Exercise objective = For every entry that follows, return the words exactly and omit any picture.

[Collected data]

——

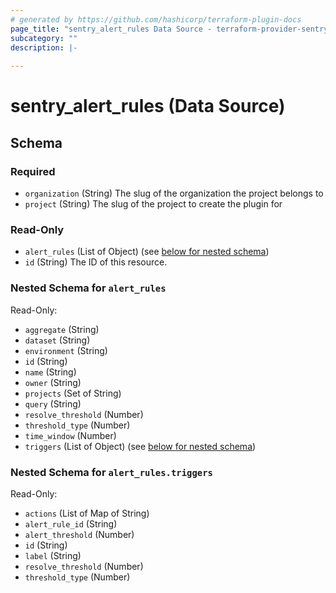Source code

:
 ```yaml
---
# generated by https://github.com/hashicorp/terraform-plugin-docs
page_title: "sentry_alert_rules Data Source - terraform-provider-sentry"
subcategory: ""
description: |-
  
---
```


# sentry_alert_rules (Data Source)





<!-- schema generated by tfplugindocs -->
## Schema

### Required

- `organization` (String) The slug of the organization the project belongs to
- `project` (String) The slug of the project to create the plugin for

### Read-Only

- `alert_rules` (List of Object) (see [below for nested schema](#nestedatt--alert_rules))
- `id` (String) The ID of this resource.

<a id="nestedatt--alert_rules"></a>
### Nested Schema for `alert_rules`

Read-Only:

- `aggregate` (String)
- `dataset` (String)
- `environment` (String)
- `id` (String)
- `name` (String)
- `owner` (String)
- `projects` (Set of String)
- `query` (String)
- `resolve_threshold` (Number)
- `threshold_type` (Number)
- `time_window` (Number)
- `triggers` (List of Object) (see [below for nested schema](#nestedobjatt--alert_rules--triggers))

<a id="nestedobjatt--alert_rules--triggers"></a>
### Nested Schema for `alert_rules.triggers`

Read-Only:

- `actions` (List of Map of String)
- `alert_rule_id` (String)
- `alert_threshold` (Number)
- `id` (String)
- `label` (String)
- `resolve_threshold` (Number)
- `threshold_type` (Number)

——

Task solution =
Source code

:
 ```yaml
---
# generated by https://github.com/hashicorp/terraform-plugin-docs
page_title: "sentry_alert_rules Data Source - terraform-provider-sentry"
subcategory: ""
description: |-
  
---
```


# sentry_alert_rules (Data Source)





<!-- schema generated by tfplugindocs -->
## Schema

### Required

- `organization` (String) The slug of the organization the project belongs to
- `project` (String) The slug of the project to create the plugin for

### Read-Only

- `alert_rules` (List of Object) (see [below for nested schema](#nestedatt--alert_rules))
- `id` (String) The ID of this resource.

<a id="nestedatt--alert_rules"></a>
### Nested Schema for `alert_rules`

Read-Only:

- `aggregate` (String)
- `dataset` (String)
- `environment` (String)
- `id` (String)
- `name` (String)
- `owner` (String)
- `projects` (Set of String)
- `query` (String)
- `resolve_threshold` (Number)
- `threshold_type` (Number)
- `time_window` (Number)
- `triggers` (List of Object) (see [below for nested schema](#nestedobjatt--alert_rules--triggers))

<a id="nestedobjatt--alert_rules--triggers"></a>
### Nested Schema for `alert_rules.triggers`

Read-Only:

- `actions` (List of Map of String)
- `alert_rule_id` (String)
- `alert_threshold` (Number)
- `id` (String)
- `label` (String)
- `resolve_threshold` (Number)
- `threshold_type` (Number)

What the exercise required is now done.